Dr. Bento´s answer is quite relevant because the first contrast in the literature was between "old" simultaneous equation models (SEMs) and the VARs. Christopher Sims made VARs win over SEMs thanks to his argument against the "incredible theoretical restrictions" used in SEMs (in favor of the non-orthogonal structural restrictions in "structural VARs"). But when the "new" statistical discussion about testing the stationarity or the non.stationarity of any particular time series took place, it turned out that if all the individual time series included in a VAR model are individually (made) stationary, then the whole VAR model is stable. What if at least one variable is not stationary? Then the VAR model will tend to be unstable and thus the econometrician should obtain its first-differenced version, which is stationary, and include only this version into the VAR model. The last paragraph of Dr. Bento's answer is related to the important issue about " long-run information" If there are at least two variables which are non-stationary each BUT they are intimately related by a long- run relationship, then the errors of such cointegrated relationchips should be added (with a lag) to the original VAR model as exogenous variables, and thus we obtain a VEC model.
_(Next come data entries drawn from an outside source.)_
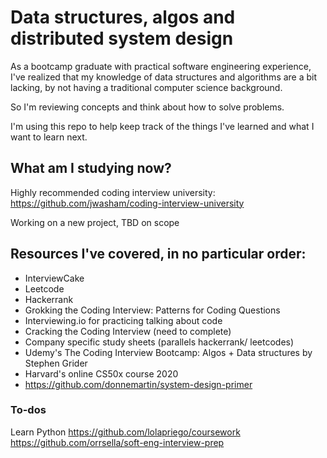 
# Data structures, algos and distributed system design
As a bootcamp graduate with practical software engineering experience, I've realized that my knowledge of data structures and algorithms are a bit lacking, by not having a traditional computer science background.

So I'm reviewing concepts and think about how to solve problems. 

I'm using this repo to help keep track of the things I've learned and what I want to learn next. 

## What am I studying now? 
Highly recommended coding interview university: 
https://github.com/jwasham/coding-interview-university

Working on a new project, TBD on scope

## Resources I've covered, in no particular order:
- InterviewCake 
- Leetcode
- Hackerrank 
- Grokking the Coding Interview: Patterns for Coding Questions 
- Interviewing.io for practicing talking about code 
- Cracking the Coding Interview (need to complete)
- Company specific study sheets (parallels hackerrank/ leetcodes)
- Udemy's The Coding Interview Bootcamp: Algos + Data structures by Stephen Grider
- Harvard's online CS50x course 2020
- https://github.com/donnemartin/system-design-primer


### To-dos
Learn Python
https://github.com/lolapriego/coursework
https://github.com/orrsella/soft-eng-interview-prep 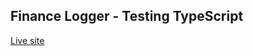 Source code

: ## Finance Logger - Testing TypeScript

[Live site](https://redsquirrrel.github.io/finance-logger/)
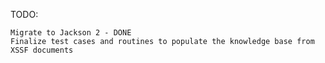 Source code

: TODO:

	Migrate to Jackson 2 - DONE
	Finalize test cases and routines to populate the knowledge base from XSSF documents
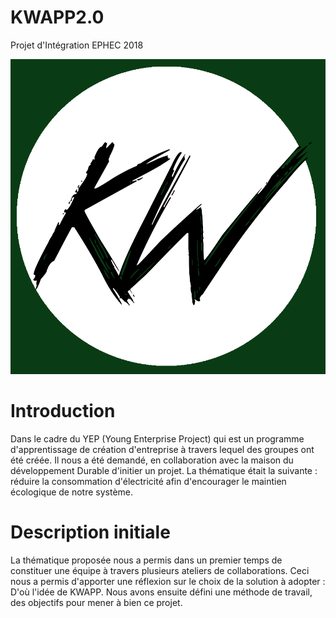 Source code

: # KWAPP2.0
Projet d'Intégration EPHEC 2018

<p align="center">
  <img src="https://github.com/gpk659/KWAPP2.0/blob/master/code/www/images/KwapplogoBlack.png"> </p>
  
# Introduction

Dans le cadre du YEP (Young Enterprise Project) qui est un programme d'apprentissage de création d'entreprise à travers lequel des groupes ont été créée. Il nous a été demandé, en 
collaboration avec la maison du développement Durable d'initier un projet.  La thématique était la suivante : réduire la consommation d'électricité afin d'encourager le maintien 
écologique de notre système.

# Description initiale
La thématique proposée nous a permis dans un premier temps de constituer une équipe à travers plusieurs ateliers de collaborations. Ceci nous a permis d'apporter une réflexion sur le 
choix de la solution à adopter : D'où l'idée de KWAPP.
Nous avons ensuite défini une méthode de travail, des objectifs pour mener à bien ce projet.
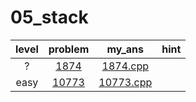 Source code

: # 05_stack
| level | problem | my_ans | hint |
| :--: | :--: | :--: | :--: |
| ? | [1874](https://www.acmicpc.net/problem/1874) | [1874.cpp](./1874/1874.cpp) |  |
| easy | [10773](https://www.acmicpc.net/problem/10773) | [10773.cpp](./10773/10773.cpp) |  |
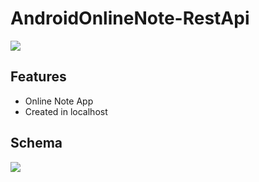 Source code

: # AndroidOnlineNote-RestApi

![](https://user-images.githubusercontent.com/79871380/118623622-18f9bd00-b7d1-11eb-84ba-34e88ca668e9.png)


##   Features

- Online Note App
- Created in localhost

##   Schema


![](https://user-images.githubusercontent.com/79871380/118624512-e4d2cc00-b7d1-11eb-8b8a-1a12adb2bc86.png)
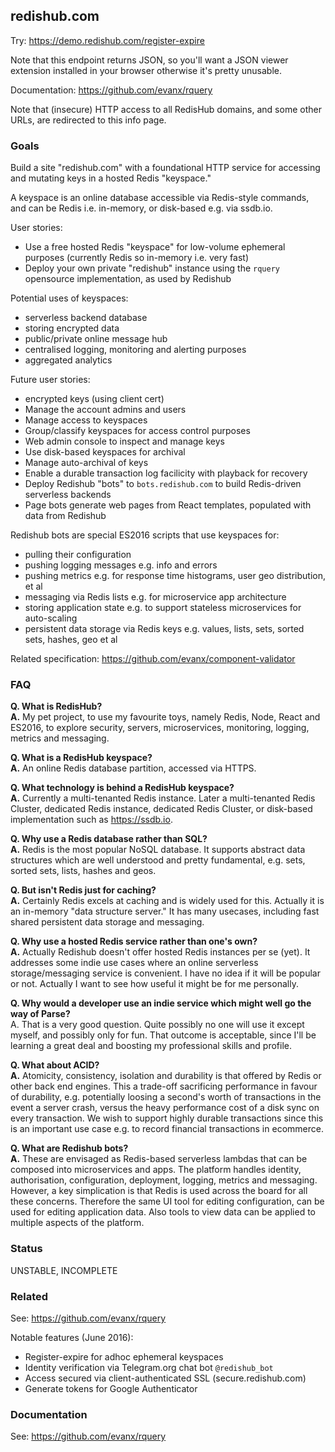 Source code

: 
## redishub.com

Try: https://demo.redishub.com/register-expire

Note that this endpoint returns JSON, so you'll want a JSON viewer extension installed in your browser otherwise it's pretty unusable.

Documentation: https://github.com/evanx/rquery

Note that (insecure) HTTP access to all RedisHub domains, and some other URLs, are redirected to this info page.

### Goals 

Build a site "redishub.com" with a foundational HTTP service for accessing and mutating keys in a hosted Redis "keyspace." 

A keyspace is an online database accessible via Redis-style commands, and can be Redis i.e. in-memory, or disk-based e.g. via ssdb.io.

User stories:
- Use a free hosted Redis "keyspace" for low-volume ephemeral purposes (currently Redis so in-memory i.e. very fast)
- Deploy your own private "redishub" instance using the `rquery` opensource implementation, as used by Redishub

Potential uses of keyspaces:
- serverless backend database 
- storing encrypted data
- public/private online message hub
- centralised logging, monitoring and alerting purposes
- aggregated analytics

Future user stories:
- encrypted keys (using client cert)
- Manage the account admins and users
- Manage access to keyspaces
- Group/classify keyspaces for access control purposes
- Web admin console to inspect and manage keys
- Use disk-based keyspaces for archival
- Manage auto-archival of keys
- Enable a durable transaction log facilicity with playback for recovery
- Deploy Redishub "bots" to `bots.redishub.com` to build Redis-driven serverless backends
- Page bots generate web pages from React templates, populated with data from Redishub 

Redishub bots are special ES2016 scripts that use keyspaces for:
- pulling their configuration
- pushing logging messages e.g. info and errors
- pushing metrics e.g. for response time histograms, user geo distribution, et al
- messaging via Redis lists e.g. for microservice app architecture
- storing application state e.g. to support stateless microservices for auto-scaling
- persistent data storage via Redis keys e.g. values, lists, sets, sorted sets, hashes, geo et al

Related specification: https://github.com/evanx/component-validator

### FAQ 

<b>Q. What is RedisHub?</b> 
<br><b>A.</b> My pet project, to use my favourite toys, namely Redis, Node, React and ES2016, to explore security, servers, microservices, monitoring, logging, metrics and messaging.

<b>Q. What is a RedisHub keyspace?
<br>A.</b> An online Redis database partition, accessed via HTTPS.

<b>Q. What technology is behind a RedisHub keyspace?
<br>A.</b> Currently a multi-tenanted Redis instance. Later a multi-tenanted Redis Cluster, dedicated Redis instance, dedicated Redis Cluster, or disk-based implementation such as https://ssdb.io.

<b>Q. Why use a Redis database rather than SQL?
<br>A.</b> Redis is the most popular NoSQL database. It supports abstract data structures which are well understood and pretty fundamental, e.g. sets, sorted sets, lists, hashes and geos.

<b>Q. But isn't Redis just for caching?
<br>A.</b> Certainly Redis excels at caching and is widely used for this. Actually it is an in-memory "data structure server." It has many usecases, including fast shared persistent data storage and messaging.

<b>Q. Why use a hosted Redis service rather than one's own?
<br>A.</b> Actually Redishub doesn't offer hosted Redis instances per se (yet). It addresses some indie use cases where an online serverless storage/messaging service is convenient. I have no idea if it will be popular or not. Actually I want to see how useful it might be for me personally.

<b>Q. Why would a developer use an indie service which might well go the way of Parse?</b> 
<br>A.</b> That is a very good question. Quite possibly no one will use it except myself, and possibly only for fun. That outcome is acceptable, since I'll be learning a great deal and boosting my professional skills and profile.

<b>Q. What about ACID?
<br>A.</b> Atomicity, consistency, isolation and durability is that offered by Redis or other back end engines. This a trade-off sacrificing performance in favour of durability, e.g. potentially loosing a second's worth of transactions in the event a server crash, versus the heavy performance cost of a disk sync on every transaction. We wish to support highly durable transactions since this is an important use case e.g. to record financial transactions in ecommerce. 

<b>Q. What are Redishub bots?
<br>A.</b> These are envisaged as Redis-based serverless lambdas that can be composed into microservices and apps. The platform handles identity, authorisation, configuration, deployment, logging, metrics and messaging. However, a key simplication is that Redis is used across the board for all these concerns. Therefore the same UI tool for editing configuration, can be used for editing application data. Also tools to view data can be applied to multiple aspects of the platform.


### Status

UNSTABLE, INCOMPLETE


### Related

See: https://github.com/evanx/rquery

Notable features (June 2016):
- Register-expire for adhoc ephemeral keyspaces
- Identity verification via Telegram.org chat bot `@redishub_bot`
- Access secured via client-authenticated SSL (secure.redishub.com)
- Generate tokens for Google Authenticator 

### Documentation

See: https://github.com/evanx/rquery

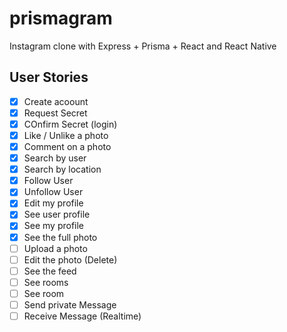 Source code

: # prismagram

Instagram clone with Express + Prisma + React and React Native

## User Stories

- [x] Create acoount
- [x] Request Secret
- [x] COnfirm Secret (login)
- [x] Like / Unlike a photo
- [x] Comment on a photo
- [x] Search by user
- [x] Search by location
- [x] Follow User
- [x] Unfollow User
- [x] Edit my profile
- [x] See user profile
- [x] See my profile
- [x] See the full photo
- [ ] Upload a photo
- [ ] Edit the photo (Delete)
- [ ] See the feed
- [ ] See rooms
- [ ] See room
- [ ] Send private Message
- [ ] Receive Message (Realtime)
There is no direct answer to your question. If you are sure of your theory and have sufficient data to identify a structural equation model then such a model may be better. Your question does not indicate how you would intend to identify such a model. A VAR type model can always be regarded as the reduced form of a structural model. If you intend to use a VAR type model you must provide identification if you wish to do impulse response etc. analysis. Regardless you must use your economic theory. I suspect that there may be omitted variables in your model. I have listed below some points that you should consider for your analysis.
Are your two variables stationary, I(0) or non-stationary I(1)?
If both are nonstationary, I(1), but cointegrated you can use VECM methodology.
If both are nonstationary, I(1), and not cointegrated you can use VAR in first dirrerences
If both are stationary, I(0), you can use VAR methodology in levels.
If one is stationary, I(0) and the other I(1) you probably need to integrate the I(0) variable or first difference the I(1) variable to obtain a balanced relationship and then proceed as in 1 to 4 as appropriate.
If you plan to estimate a structural equation (3SLS) you need additional variables to identify your system.